Larry Berg resmi ditunjuk sebagai komisaris baru Major League Soccer (MLS) dan akan mulai menjabat pada 1 Januari. Sederet prioritas komisaris baru MLS itu langsung menantinya, mulai dari masa depan hak siar hingga negosiasi kontrak pemain. Berg menggantikan Don Garber yang telah memimpin liga selama 28 tahun dan akan mengakhiri masa baktinya pada akhir tahun ini.
Dalam konferensi pers perdananya di kantor pusat MLS, Manhattan, Berg sempat melontarkan candaan ketika ditanya soal rencana siaran liga. “Sebagai komisaris yang akan datang, saya boleh menyerahkan pertanyaan itu kepada komisaris yang sekarang,” ujarnya sambil tertawa. “Hanya untuk beberapa bulan lagi,” sahut Garber yang duduk di sampingnya.
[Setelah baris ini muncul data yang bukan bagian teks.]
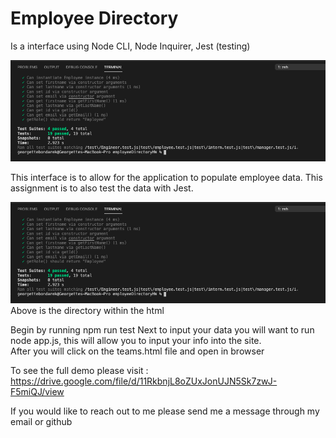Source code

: # Employee Directory 

Is a interface using Node CLI, Node Inquirer, Jest (testing)

![test](/output/Screen%20Shot%202021-02-20%20at%2012.30.01%20AM.png) 

This interface is to allow for the application to populate employee data.  This assignment is to also test the data with Jest.  

![ScreenShot](output/Screen%20Shot%202021-02-20%20at%2012.30.01%20AM.png)
Above is the directory within the html


Begin by running npm run test
Next to input your data you will want to run node app.js, this will allow you to input your info into the site.  
After you will click on the teams.html file and open in browser
 


 To see the full demo please visit : https://drive.google.com/file/d/11RkbnjL8oZUxJonUJN5Sk7zwJ-F5miQJ/view


 If you would like to reach out to me please send me a message through my email or github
Momen itu menggambarkan transisi kepemimpinan yang tengah berlangsung di liga yang selama ini menyebut dirinya sebagai “challenger brand” alias merek penantang.

Masa Depan Hak Siar Menjadi Ujian Pertama
Salah satu pertanyaan terbesar yang akan dihadapi Berg adalah arah kebijakan siaran MLS setelah kontrak dengan Apple berakhir pada musim 2028-29. Kesepakatan streaming bersama Apple sejak awal dianggap sebagai langkah berani, dengan nilai awal 250 juta dolar AS per tahun. Namun, Apple dinilai masih minim pengalaman dalam menyiarkan olahraga, sementara tingkat adopsi platformnya belum sebanding dengan jaringan televisi tradisional.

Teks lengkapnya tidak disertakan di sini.